Wake: NtAlertThreadByThreadId (single) or NtAlertMultipleThreadByThreadId (all)

Critical Sections

Default SpinCount: 0 (unless caller sets it)
RTL_CRITICAL_SECTION_FLAG_DYNAMIC_SPIN: System substitutes ~2000-4000, ignores caller’s value
Heap lock SpinCount: 4000
Spin loop: test LockCount -> YieldProcessor() -> decrement counter -> repeat
Early bailout: if LockCount > 0 (multiple waiters), stop spinning
PI support: NONE on Windows. Our NSPA CS-PI via FUTEX_LOCK_PI is novel.

WaitOnAddress

No internal spin phase. Goes directly to kernel wait.
Callers (SRW locks) do their own spinning before calling WaitOnAddress.

Condition Variables

No PI. Pure user-mode, kernel doesn’t know what resource is waited on.

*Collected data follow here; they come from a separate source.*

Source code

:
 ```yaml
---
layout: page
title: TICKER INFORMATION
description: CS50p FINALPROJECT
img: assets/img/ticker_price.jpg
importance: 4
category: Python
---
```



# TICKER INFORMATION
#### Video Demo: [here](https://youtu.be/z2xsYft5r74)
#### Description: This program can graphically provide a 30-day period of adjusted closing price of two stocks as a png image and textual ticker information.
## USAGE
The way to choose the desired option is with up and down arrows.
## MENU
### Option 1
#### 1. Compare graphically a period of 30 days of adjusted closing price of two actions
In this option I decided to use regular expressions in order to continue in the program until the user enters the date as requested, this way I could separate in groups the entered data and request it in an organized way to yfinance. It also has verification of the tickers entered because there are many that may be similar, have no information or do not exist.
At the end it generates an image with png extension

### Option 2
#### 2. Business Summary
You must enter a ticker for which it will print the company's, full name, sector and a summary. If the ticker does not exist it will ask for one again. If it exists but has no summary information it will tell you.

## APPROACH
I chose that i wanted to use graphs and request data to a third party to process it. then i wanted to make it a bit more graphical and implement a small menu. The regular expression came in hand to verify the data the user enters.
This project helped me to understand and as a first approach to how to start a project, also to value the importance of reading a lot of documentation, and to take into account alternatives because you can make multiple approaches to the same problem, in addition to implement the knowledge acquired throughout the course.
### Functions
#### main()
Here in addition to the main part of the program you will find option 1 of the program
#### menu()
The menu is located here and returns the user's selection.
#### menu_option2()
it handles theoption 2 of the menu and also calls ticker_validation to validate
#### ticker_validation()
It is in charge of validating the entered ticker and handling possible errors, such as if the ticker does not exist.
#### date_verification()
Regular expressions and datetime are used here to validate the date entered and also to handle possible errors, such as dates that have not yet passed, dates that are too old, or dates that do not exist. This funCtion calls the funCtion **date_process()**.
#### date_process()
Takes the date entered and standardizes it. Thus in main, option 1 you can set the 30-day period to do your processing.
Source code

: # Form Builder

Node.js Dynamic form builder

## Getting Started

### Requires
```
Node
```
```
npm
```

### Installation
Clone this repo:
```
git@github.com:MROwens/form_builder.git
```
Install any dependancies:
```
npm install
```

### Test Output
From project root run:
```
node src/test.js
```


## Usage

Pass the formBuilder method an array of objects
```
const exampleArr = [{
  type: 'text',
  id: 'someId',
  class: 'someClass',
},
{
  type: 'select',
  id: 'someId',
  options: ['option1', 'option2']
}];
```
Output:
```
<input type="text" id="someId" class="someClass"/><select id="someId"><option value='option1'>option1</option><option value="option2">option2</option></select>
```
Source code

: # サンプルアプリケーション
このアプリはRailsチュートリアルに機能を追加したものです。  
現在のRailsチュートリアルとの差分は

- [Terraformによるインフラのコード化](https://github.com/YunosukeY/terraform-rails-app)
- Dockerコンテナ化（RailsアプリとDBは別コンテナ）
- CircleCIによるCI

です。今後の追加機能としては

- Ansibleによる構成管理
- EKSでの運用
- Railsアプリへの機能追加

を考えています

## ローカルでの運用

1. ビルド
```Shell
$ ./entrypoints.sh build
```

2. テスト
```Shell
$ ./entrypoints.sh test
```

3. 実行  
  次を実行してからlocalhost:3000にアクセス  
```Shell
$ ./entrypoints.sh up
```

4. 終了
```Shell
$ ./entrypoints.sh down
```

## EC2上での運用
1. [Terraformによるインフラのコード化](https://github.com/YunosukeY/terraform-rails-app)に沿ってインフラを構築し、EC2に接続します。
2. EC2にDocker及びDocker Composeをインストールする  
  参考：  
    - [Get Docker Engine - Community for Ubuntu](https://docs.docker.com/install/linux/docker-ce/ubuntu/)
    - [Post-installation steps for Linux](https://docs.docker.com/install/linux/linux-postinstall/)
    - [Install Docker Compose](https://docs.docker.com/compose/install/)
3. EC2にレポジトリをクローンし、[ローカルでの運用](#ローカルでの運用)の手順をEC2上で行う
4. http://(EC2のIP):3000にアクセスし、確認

2. Linux/glibc Behavior (what our platform provides)

glibc Adaptive Mutex (PTHREAD_MUTEX_ADAPTIVE_NP)

Spin count: 100 iterations (fixed, MAX_ADAPTIVE_COUNT)
Algorithm: Simple loop – atomic_load_relaxed + _mm_pause(), decrement counter
No exponential backoff, no contention adaptation, no owner-on-CPU check
After 100 spins: Falls through to futex(FUTEX_WAIT)
Key weakness vs kernel: Spins blindly without knowing if owner is running

glibc pthread_rwlock

Spin count: ZERO. No spinning at all – direct futex(FUTEX_WAIT) on contention
Writer preference (NONRECURSIVE_NP): When writer waiting, new readers block
Uses two futex addresses (readers/writers) for selective waking
Note: PTHREAD_RWLOCK_PREFER_WRITER_NP is a no-op (identical to PREFER_READER)

Linux Kernel rwsem (CONFIG_RWSEM_SPIN_ON_OWNER)

The gold standard for rwlock spinning. Three-layer approach:
Layer 1 – Entry gate (rwsem_can_spin_on_owner):
- Skip if need_resched(), NONSPINNABLE bit set, or owner NOT on CPU
- Key insight: only spin if owner is actively running on a CPU core
Layer 2 – OSQ (Optimistic Spin Queue):
- MCS-style queue lock serializes spinners – only ONE thread spins on the rwsem at a time
- Others queue behind the OSQ head, spinning on their own local variable (cache-friendly)
Layer 3 – Owner-spin loop (rwsem_spin_on_owner):
- No fixed iteration count – spins as long as same owner is on-CPU
- After 1000 iterations without owner change, adds cpu_relax()
- RT tasks get only ONE extra retry when owner is NULL
Reader-owned spin: Time-capped at (10 + nr_readers/2)us, max 25us
- Checked every 16 iterations to avoid sched_clock() overhead
Handoff: After 4ms in wait queue, writer sets handoff bit (forced transfer)
- RT/DL tasks set handoff immediately (no timeout)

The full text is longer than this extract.